What this task involves: For this exercise, retype the lines from the one that holds "- [ ] **(1 punkts)** lietotājam tiek" through the one that holds "1. Configure docker registry" in the records below, both included, exactly and without pictures.

Provided data START

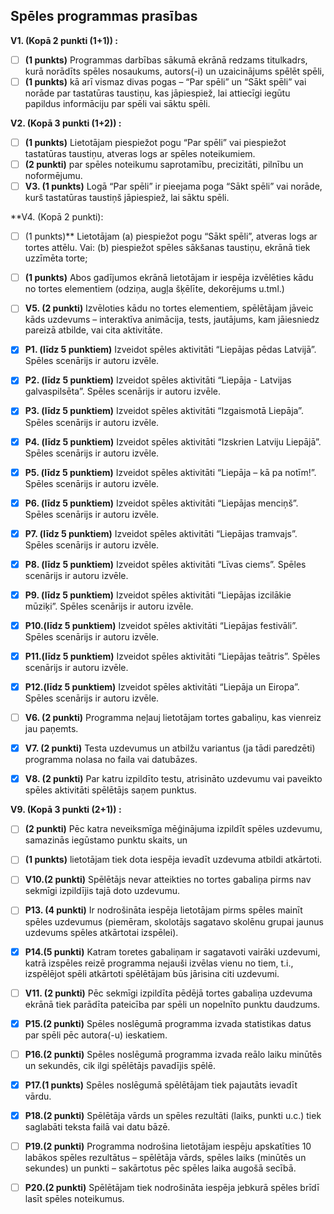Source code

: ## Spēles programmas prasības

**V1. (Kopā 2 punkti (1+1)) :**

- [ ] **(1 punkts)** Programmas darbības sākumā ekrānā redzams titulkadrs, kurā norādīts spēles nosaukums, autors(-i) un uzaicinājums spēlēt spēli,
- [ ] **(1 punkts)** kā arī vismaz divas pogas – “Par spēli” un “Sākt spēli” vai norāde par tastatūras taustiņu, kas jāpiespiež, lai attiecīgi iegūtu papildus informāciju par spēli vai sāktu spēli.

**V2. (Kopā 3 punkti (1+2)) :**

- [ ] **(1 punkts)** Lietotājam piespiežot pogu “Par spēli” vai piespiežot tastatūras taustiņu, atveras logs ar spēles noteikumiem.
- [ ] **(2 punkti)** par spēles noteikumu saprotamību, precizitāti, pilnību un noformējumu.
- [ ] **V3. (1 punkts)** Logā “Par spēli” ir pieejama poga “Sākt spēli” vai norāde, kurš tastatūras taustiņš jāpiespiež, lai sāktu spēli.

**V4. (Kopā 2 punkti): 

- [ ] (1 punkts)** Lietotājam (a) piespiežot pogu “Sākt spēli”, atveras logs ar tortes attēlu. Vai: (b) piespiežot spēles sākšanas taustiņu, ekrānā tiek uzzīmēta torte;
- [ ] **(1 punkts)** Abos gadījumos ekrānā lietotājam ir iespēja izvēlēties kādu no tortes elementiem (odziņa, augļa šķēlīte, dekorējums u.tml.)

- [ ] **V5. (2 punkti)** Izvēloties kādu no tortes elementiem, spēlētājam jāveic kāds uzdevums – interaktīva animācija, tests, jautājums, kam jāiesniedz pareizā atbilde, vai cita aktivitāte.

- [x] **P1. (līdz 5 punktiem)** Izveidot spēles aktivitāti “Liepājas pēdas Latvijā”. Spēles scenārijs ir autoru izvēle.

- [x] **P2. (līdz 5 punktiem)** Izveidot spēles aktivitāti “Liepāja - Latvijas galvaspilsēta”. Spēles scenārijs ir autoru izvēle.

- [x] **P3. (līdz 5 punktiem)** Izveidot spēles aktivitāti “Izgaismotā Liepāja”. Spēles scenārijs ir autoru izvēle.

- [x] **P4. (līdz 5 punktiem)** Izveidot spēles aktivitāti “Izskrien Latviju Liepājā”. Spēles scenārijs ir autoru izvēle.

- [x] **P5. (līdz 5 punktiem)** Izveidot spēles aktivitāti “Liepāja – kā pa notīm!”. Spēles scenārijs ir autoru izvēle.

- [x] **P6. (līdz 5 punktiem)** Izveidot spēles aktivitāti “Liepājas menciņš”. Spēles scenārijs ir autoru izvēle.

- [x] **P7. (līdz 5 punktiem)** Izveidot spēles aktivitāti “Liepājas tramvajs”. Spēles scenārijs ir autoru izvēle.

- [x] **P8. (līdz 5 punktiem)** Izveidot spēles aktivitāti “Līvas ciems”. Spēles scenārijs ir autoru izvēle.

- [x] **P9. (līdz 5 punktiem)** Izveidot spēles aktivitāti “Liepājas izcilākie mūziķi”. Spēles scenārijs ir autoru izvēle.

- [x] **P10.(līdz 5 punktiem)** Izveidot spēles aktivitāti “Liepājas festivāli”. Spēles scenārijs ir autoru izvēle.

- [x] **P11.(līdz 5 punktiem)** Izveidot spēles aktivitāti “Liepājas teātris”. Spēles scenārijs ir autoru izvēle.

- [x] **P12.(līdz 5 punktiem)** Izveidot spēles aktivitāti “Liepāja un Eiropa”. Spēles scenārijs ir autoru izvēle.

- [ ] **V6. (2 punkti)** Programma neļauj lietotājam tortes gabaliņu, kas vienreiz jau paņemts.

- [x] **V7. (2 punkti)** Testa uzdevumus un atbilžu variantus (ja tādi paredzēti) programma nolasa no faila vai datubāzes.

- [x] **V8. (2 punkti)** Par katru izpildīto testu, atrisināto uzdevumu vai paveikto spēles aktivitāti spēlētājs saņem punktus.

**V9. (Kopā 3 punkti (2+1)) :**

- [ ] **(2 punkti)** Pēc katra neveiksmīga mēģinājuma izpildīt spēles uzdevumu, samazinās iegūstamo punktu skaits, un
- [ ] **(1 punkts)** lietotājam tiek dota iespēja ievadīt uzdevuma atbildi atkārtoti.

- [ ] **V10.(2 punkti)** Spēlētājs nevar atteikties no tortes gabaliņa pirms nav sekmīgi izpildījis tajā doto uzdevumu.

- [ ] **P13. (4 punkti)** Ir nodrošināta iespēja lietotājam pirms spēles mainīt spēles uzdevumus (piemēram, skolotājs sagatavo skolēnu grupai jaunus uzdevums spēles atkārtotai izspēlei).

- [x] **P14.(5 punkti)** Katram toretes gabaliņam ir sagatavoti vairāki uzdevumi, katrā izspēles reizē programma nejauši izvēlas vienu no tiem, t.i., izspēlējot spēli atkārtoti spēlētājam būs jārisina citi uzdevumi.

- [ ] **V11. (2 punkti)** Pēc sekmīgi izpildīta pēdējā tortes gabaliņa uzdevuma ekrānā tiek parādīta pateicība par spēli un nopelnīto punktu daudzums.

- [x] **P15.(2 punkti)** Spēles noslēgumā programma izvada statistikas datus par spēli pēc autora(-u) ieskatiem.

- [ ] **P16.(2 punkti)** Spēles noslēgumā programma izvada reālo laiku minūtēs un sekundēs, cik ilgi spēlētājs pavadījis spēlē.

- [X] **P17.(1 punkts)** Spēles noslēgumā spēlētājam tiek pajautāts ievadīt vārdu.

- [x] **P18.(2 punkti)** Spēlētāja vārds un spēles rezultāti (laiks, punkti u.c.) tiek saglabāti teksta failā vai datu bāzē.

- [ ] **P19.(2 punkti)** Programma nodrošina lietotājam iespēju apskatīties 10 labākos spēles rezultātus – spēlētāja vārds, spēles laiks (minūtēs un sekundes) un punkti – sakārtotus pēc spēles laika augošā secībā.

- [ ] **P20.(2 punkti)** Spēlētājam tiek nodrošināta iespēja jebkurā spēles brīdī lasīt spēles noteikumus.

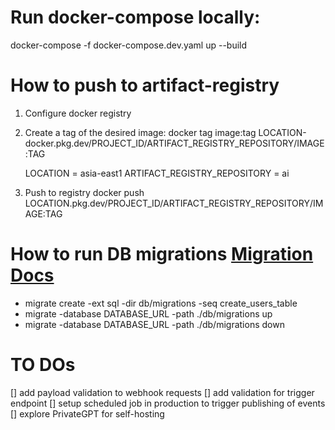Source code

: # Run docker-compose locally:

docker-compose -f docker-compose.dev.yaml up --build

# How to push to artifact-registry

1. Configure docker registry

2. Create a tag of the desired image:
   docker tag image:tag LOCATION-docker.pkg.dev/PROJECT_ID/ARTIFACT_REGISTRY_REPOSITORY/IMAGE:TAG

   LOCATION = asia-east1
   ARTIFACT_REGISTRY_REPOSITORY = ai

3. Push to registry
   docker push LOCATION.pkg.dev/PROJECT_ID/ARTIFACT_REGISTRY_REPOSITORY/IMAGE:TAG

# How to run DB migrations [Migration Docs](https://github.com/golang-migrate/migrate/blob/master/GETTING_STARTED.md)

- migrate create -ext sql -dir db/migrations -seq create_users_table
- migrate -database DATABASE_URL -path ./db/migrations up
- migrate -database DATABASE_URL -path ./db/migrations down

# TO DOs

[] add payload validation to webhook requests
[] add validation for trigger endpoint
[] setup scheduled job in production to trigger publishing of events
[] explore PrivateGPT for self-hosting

Provided data END
Provided data START

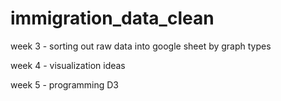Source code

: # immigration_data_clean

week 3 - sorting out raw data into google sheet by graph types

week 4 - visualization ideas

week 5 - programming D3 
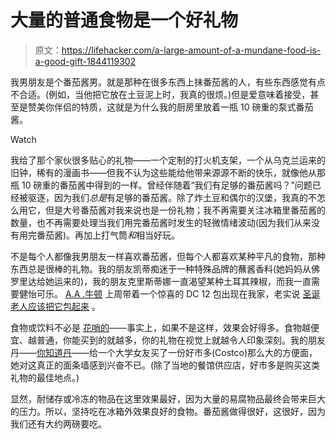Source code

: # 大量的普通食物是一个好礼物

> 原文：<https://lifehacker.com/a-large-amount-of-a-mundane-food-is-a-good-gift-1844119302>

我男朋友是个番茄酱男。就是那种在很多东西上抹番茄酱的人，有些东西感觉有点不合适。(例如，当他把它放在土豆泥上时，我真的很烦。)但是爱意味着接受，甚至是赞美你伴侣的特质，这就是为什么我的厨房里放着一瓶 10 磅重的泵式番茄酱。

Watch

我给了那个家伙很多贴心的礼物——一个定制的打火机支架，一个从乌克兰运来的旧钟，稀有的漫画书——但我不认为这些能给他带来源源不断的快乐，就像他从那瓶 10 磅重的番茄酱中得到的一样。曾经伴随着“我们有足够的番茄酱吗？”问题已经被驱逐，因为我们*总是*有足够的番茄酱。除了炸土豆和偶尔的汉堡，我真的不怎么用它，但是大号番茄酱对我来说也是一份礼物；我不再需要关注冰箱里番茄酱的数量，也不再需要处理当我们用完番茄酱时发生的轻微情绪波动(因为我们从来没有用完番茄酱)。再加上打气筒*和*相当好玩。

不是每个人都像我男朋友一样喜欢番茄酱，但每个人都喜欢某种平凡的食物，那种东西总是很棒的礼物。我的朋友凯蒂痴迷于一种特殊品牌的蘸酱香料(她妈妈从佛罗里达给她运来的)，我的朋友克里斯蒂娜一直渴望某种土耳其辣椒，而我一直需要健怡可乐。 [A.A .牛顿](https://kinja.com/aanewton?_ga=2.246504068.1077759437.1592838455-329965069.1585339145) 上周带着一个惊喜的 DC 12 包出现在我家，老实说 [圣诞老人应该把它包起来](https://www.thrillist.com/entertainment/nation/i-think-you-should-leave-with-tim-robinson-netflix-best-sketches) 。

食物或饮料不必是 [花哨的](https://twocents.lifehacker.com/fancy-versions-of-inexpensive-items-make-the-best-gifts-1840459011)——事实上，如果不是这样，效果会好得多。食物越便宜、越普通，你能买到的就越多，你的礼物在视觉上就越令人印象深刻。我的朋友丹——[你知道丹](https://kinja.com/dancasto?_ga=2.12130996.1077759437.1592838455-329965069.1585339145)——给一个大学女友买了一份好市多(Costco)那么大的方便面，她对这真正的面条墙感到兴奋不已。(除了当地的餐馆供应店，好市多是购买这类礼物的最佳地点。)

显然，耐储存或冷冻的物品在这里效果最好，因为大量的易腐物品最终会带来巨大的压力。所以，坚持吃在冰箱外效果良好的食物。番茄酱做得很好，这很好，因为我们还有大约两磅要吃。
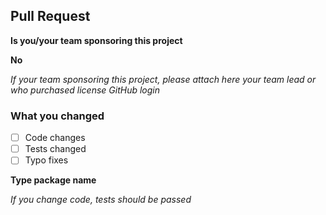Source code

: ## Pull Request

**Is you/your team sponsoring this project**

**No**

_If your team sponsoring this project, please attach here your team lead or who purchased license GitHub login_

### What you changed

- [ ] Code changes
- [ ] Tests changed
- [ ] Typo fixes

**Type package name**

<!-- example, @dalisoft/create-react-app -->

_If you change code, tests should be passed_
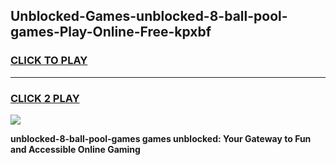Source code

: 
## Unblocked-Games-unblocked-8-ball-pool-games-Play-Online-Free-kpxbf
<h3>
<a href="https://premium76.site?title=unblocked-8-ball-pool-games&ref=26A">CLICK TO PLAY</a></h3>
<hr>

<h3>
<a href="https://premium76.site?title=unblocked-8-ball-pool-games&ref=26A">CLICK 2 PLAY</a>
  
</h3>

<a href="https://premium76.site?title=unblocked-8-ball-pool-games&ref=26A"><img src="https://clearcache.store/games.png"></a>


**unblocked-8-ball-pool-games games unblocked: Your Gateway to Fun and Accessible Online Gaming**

Provided data END

Exercise response:
- [ ] **(1 punkts)** lietotājam tiek dota iespēja ievadīt uzdevuma atbildi atkārtoti.

- [ ] **V10.(2 punkti)** Spēlētājs nevar atteikties no tortes gabaliņa pirms nav sekmīgi izpildījis tajā doto uzdevumu.

- [ ] **P13. (4 punkti)** Ir nodrošināta iespēja lietotājam pirms spēles mainīt spēles uzdevumus (piemēram, skolotājs sagatavo skolēnu grupai jaunus uzdevums spēles atkārtotai izspēlei).

- [x] **P14.(5 punkti)** Katram toretes gabaliņam ir sagatavoti vairāki uzdevumi, katrā izspēles reizē programma nejauši izvēlas vienu no tiem, t.i., izspēlējot spēli atkārtoti spēlētājam būs jārisina citi uzdevumi.

- [ ] **V11. (2 punkti)** Pēc sekmīgi izpildīta pēdējā tortes gabaliņa uzdevuma ekrānā tiek parādīta pateicība par spēli un nopelnīto punktu daudzums.

- [x] **P15.(2 punkti)** Spēles noslēgumā programma izvada statistikas datus par spēli pēc autora(-u) ieskatiem.

- [ ] **P16.(2 punkti)** Spēles noslēgumā programma izvada reālo laiku minūtēs un sekundēs, cik ilgi spēlētājs pavadījis spēlē.

- [X] **P17.(1 punkts)** Spēles noslēgumā spēlētājam tiek pajautāts ievadīt vārdu.

- [x] **P18.(2 punkti)** Spēlētāja vārds un spēles rezultāti (laiks, punkti u.c.) tiek saglabāti teksta failā vai datu bāzē.

- [ ] **P19.(2 punkti)** Programma nodrošina lietotājam iespēju apskatīties 10 labākos spēles rezultātus – spēlētāja vārds, spēles laiks (minūtēs un sekundes) un punkti – sakārtotus pēc spēles laika augošā secībā.

- [ ] **P20.(2 punkti)** Spēlētājam tiek nodrošināta iespēja jebkurā spēles brīdī lasīt spēles noteikumus.

Source code

: # Run docker-compose locally:

docker-compose -f docker-compose.dev.yaml up --build

# How to push to artifact-registry

1. Configure docker registry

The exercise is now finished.